Avec des amis comme ça, on n’a pas besoin d’ennemis. Le DJ Goldie, connu pour son étincelante denture en or massif, semble être moins brillant lorsqu’il s’agit de garder un secret. En juin dernier, invité d’un podcast, il commettait une gaffe 24 carats, en révélant l’identité du plus mystérieux artiste de ces dernières années : le street-artist Banksy. Sous ce pseudonyme se cacherait Robert Del Naja, membre du groupe Massive Attack - un compagnon de graff de Goldie depuis leurs jeunes années, où ils couvraient de leur empreinte les murs de Bristol au Royaume-Uni… Del Naja n’a ni confirmé ni vraiment infirmé, lançant lors d’un concert : « Nous sommes tous Banksy ». Habile : l’affaire Goldie a immédiatement relancé les plus folles spéculations… Et fait davantage monter la cote de l’artiste.
« Le désir de n'exister que par son oeuvre »
L’anonymat fait-il vendre ? Cet été, dans les trains, sur les plages, sur les terrasses écrasées de soleil, l’écrivain le plus lu était un auteur sans visage : Elena Ferrante, dont la saga napolitaine « L’Amie prodigieuse » tient en haleine des centaines de milliers de lecteurs. Jamais de photo, des entretiens par mail… Son éditeur français lui-même, Vincent Raynaud, n’a jamais communiqué directement avec elle, expliquait-il dans un article du Nouvel Observateur. Là encore, l’identité de Ferrante a été éventée par un journaliste italien : il s’agirait d’Anita Raja, une traductrice de 63 ans.

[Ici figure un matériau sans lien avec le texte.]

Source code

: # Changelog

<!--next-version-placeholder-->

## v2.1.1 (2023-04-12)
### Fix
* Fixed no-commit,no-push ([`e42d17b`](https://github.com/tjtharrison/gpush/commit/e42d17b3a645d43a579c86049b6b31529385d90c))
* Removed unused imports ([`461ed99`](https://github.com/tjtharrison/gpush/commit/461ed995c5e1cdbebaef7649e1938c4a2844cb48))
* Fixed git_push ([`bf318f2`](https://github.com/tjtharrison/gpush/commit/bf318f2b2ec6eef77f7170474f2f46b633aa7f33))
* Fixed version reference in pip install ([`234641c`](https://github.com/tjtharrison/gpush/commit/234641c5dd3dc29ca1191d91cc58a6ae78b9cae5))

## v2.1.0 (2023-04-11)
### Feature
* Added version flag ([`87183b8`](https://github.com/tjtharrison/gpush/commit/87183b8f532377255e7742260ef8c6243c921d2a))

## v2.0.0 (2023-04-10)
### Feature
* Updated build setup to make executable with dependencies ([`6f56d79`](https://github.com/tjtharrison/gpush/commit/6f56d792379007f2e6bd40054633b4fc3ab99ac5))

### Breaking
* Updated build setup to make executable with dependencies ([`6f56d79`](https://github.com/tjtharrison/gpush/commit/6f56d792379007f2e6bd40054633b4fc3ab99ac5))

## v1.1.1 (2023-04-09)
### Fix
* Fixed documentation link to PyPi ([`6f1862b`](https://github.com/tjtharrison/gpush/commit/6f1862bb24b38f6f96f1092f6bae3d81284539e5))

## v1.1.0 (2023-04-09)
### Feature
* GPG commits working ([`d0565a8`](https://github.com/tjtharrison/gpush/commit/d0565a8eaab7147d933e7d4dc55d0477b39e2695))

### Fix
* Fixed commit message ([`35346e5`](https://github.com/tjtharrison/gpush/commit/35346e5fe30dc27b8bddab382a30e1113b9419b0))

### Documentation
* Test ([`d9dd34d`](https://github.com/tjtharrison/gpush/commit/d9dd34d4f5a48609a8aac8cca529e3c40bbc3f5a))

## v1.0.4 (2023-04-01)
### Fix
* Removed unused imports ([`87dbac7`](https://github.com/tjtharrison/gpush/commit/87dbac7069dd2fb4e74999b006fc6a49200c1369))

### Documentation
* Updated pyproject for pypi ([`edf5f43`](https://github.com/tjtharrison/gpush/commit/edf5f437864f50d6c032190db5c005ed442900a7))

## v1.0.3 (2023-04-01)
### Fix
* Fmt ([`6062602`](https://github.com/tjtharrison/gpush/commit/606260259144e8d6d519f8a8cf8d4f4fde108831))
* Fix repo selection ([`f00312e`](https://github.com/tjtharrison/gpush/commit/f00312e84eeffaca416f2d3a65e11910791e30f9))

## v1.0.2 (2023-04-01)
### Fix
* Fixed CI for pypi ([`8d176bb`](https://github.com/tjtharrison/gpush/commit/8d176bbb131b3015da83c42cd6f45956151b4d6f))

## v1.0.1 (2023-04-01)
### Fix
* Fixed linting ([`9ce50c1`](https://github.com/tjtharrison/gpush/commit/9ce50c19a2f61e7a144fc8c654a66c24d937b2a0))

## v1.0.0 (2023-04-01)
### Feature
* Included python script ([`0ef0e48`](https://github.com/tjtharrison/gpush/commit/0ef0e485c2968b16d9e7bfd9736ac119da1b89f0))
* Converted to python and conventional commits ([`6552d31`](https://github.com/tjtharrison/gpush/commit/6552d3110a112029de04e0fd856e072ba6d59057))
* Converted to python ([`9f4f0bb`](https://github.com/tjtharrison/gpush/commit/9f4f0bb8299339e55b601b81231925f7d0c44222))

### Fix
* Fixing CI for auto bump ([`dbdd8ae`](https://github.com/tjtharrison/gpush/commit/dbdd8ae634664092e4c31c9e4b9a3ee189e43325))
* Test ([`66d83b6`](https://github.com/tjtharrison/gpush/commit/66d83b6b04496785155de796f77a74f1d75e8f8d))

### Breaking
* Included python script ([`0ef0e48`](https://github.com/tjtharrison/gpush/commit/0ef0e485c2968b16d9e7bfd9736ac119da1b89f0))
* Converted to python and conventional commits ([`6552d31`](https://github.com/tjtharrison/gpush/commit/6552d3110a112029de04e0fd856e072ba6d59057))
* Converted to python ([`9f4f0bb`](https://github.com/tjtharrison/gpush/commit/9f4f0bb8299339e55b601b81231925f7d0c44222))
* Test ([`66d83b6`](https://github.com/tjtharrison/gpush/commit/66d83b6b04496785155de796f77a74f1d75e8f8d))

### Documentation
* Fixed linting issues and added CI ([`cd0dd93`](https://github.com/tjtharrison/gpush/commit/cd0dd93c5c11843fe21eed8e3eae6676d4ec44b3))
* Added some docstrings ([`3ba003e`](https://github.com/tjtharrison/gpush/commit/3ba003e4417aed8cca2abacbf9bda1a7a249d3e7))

« La volonté d’anonymat, voilà qui n’est pas incroyablement nouveau. Mais ce qui est certain, c’est que l’exercice est extrêmement sportif aujourd’hui », lâche Fabien Le Roux, planneur stratégique chez BETC. En son temps, Romain Gary pouvait tromper son monde en remportant le Goncourt pour son double Émile Ajar, auteur de quatre romans dont La vie devant soi. La supercherie ne sera découverte qu’après la mort de Gary. Difficilement concevable aujourd’hui.
« Ce choix philosophique, qui correspond au désir de n’exister que par son œuvre, doublé d’un choix contre culturel, n’est quasi plus tenable à l’ère de la data, des réseaux sociaux », estime Julie Espalioux, associée fondatrice en charge des RP et du social media chez Babel. Ce « défi au monde contemporain », comme le résume Fabien Le Roux, se heurte « aux hordes d’enquêteurs qu’a créées Internet ». D’autant qu’à l’ère de la surexposition, se cacher exacerbe les curiosités…

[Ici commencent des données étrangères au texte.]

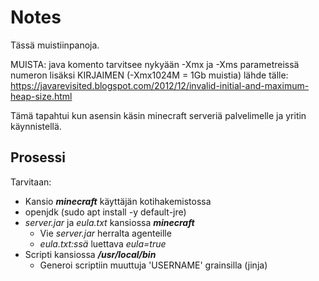 # Notes

Tässä muistiinpanoja.

MUISTA: java komento tarvitsee nykyään -Xmx ja -Xms parametreissä numeron lisäksi KIRJAIMEN (-Xmx1024M = 1Gb muistia)
lähde tälle: https://javarevisited.blogspot.com/2012/12/invalid-initial-and-maximum-heap-size.html

Tämä tapahtui kun asensin käsin minecraft serveriä palvelimelle ja yritin käynnistellä.

## Prosessi

Tarvitaan:

* Kansio ***minecraft*** käyttäjän kotihakemistossa
* openjdk (sudo apt install -y default-jre)
* _server.jar_ ja _eula.txt_ kansiossa ***minecraft***
  * Vie _server.jar_ herralta agenteille
  * _eula.txt:ssä_ luettava _eula=true_
* Scripti kansiossa ***/usr/local/bin***
  * Generoi scriptiin muuttuja 'USERNAME' grainsilla (jinja)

« Il y a trente ou vingt ans, on avait peu accès aux stars, rappelle Fabien Le Roux. Aujourd’hui, on ne compte plus les milliards de paparazzi amateurs qui ont croisé Lindsay Lohan dans la rue, on peut regarder des photos intimes de vedettes piratées sur leurs « clouds »… Il y a peu, la chanteuse Taylor Swift invitait carrément ses fans chez elle et publiait ensuite les photos sur Instagram ! ».

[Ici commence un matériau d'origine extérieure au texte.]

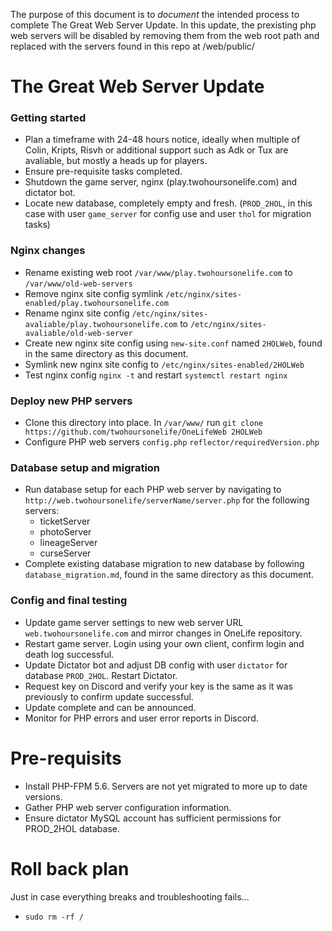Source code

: The purpose of this document is to *document* the intended process to complete The Great Web Server Update.
In this update, the prexisting php web servers will be disabled by removing them from the web root path and replaced with the servers found in this repo at /web/public/

# The Great Web Server Update

### Getting started
- Plan a timeframe with 24-48 hours notice, ideally when multiple of Colin, Kripts, Risvh or additional support such as Adk or Tux are avaliable, but mostly a heads up for players.
- Ensure pre-requisite tasks completed.
- Shutdown the game server, nginx (play.twohoursonelife.com) and dictator bot.
- Locate new database, completely empty and fresh. (`PROD_2HOL`, in this case with user `game_server` for config use and user `thol` for migration tasks)

### Nginx changes
- Rename existing web root `/var/www/play.twohoursonelife.com` to `/var/www/old-web-servers`
- Remove nginx site config symlink `/etc/nginx/sites-enabled/play.twohoursonelife.com`
- Rename nginx site config `/etc/nginx/sites-avaliable/play.twohoursonelife.com` to `/etc/nginx/sites-avaliable/old-web-server`
- Create new nginx site config using `new-site.conf` named `2HOLWeb`, found in the same directory as this document.
- Symlink new nginx site config to `/etc/nginx/sites-enabled/2HOLWeb`
- Test nginx config `nginx -t` and restart `systemctl restart nginx`

### Deploy new PHP servers
- Clone this directory into place. In `/var/www/` run `git clone https://github.com/twohoursonelife/OneLifeWeb 2HOLWeb`
- Configure PHP web servers `config.php` `reflector/requiredVersion.php`

### Database setup and migration
- Run database setup for each PHP web server by navigating to `http://web.twohoursonelife/serverName/server.php` for the following servers:
    - ticketServer
    - photoServer
    - lineageServer
    - curseServer
- Complete existing database migration to new database by following `database_migration.md`, found in the same directory as this document.

### Config and final testing
- Update game server settings to new web server URL `web.twohoursonelife.com` and mirror changes in OneLife repository.
- Restart game server. Login using your own client, confirm login and death log successful.
- Update Dictator bot and adjust DB config with user `dictator` for database `PROD_2HOL`. Restart Dictator.
- Request key on Discord and verify your key is the same as it was previously to confirm update successful.
- Update complete and can be announced.
- Monitor for PHP errors and user error reports in Discord.


# Pre-requisits
- Install PHP-FPM 5.6. Servers are not yet migrated to more up to date versions.
- Gather PHP web server configuration information.
- Ensure dictator MySQL account has sufficient permissions for PROD_2HOL database.

# Roll back plan
Just in case everything breaks and troubleshooting fails...
- `sudo rm -rf /`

Dès lors, le marketing de l’anonymat peut-il vraiment exister ? Le concept n'est rien de moins que chimérique selon Matthieu Elkaim, directeur de la création de BBDO Paris : « Même lorsque je vais chez un créateur « no logo » comme Martin Margiela, je me situe dans une posture de sobriété et d’effacement, mais on sait que je porte du Margiela… ». Dans le genre ultradiscret, Fabien Le Roux cite la marque Vêtements, « un nom génial car tellement générique qu’il est difficile à trouver sur Google, alors que la plupart des marques désirent apparaître en premier dans les référencements organiques… ».
Redevenir anonyme
C’est bien connu : pour se faire désirer, en amour comme en marketing, il ne faut pas être trop collant. Ni trop présent. « Prendre le dessus, être maître de son tempo permet de donner un sentiment d’exclusivité au consommateur. Le brand content permet aux marques de se faire moins visibles. À cet égard, ce qu’a réussi Pepsi dans la série Empire est fascinant : placer sa marque dans le scénario, dans lequel un personnage écrit même une chanson pour la marque, sans que le placement de produit ne soit trop extrême ». Julie Espalioux, elle, cite « le film Johnny Walker avec Jude Law dans lequel on ne voit plus le produit, mais où la silhouette de l’acteur évoque le fameux personnage dessiné sur la bouteille ». Effacement publicitaire ultime ? « Les visuels McDo dans lesquels seuls les burgers ou les frites apparaissaient… », relève Julie Espalioux. Paradoxe : la marque est tellement connue qu’elle peut se permettre de redevenir anonyme…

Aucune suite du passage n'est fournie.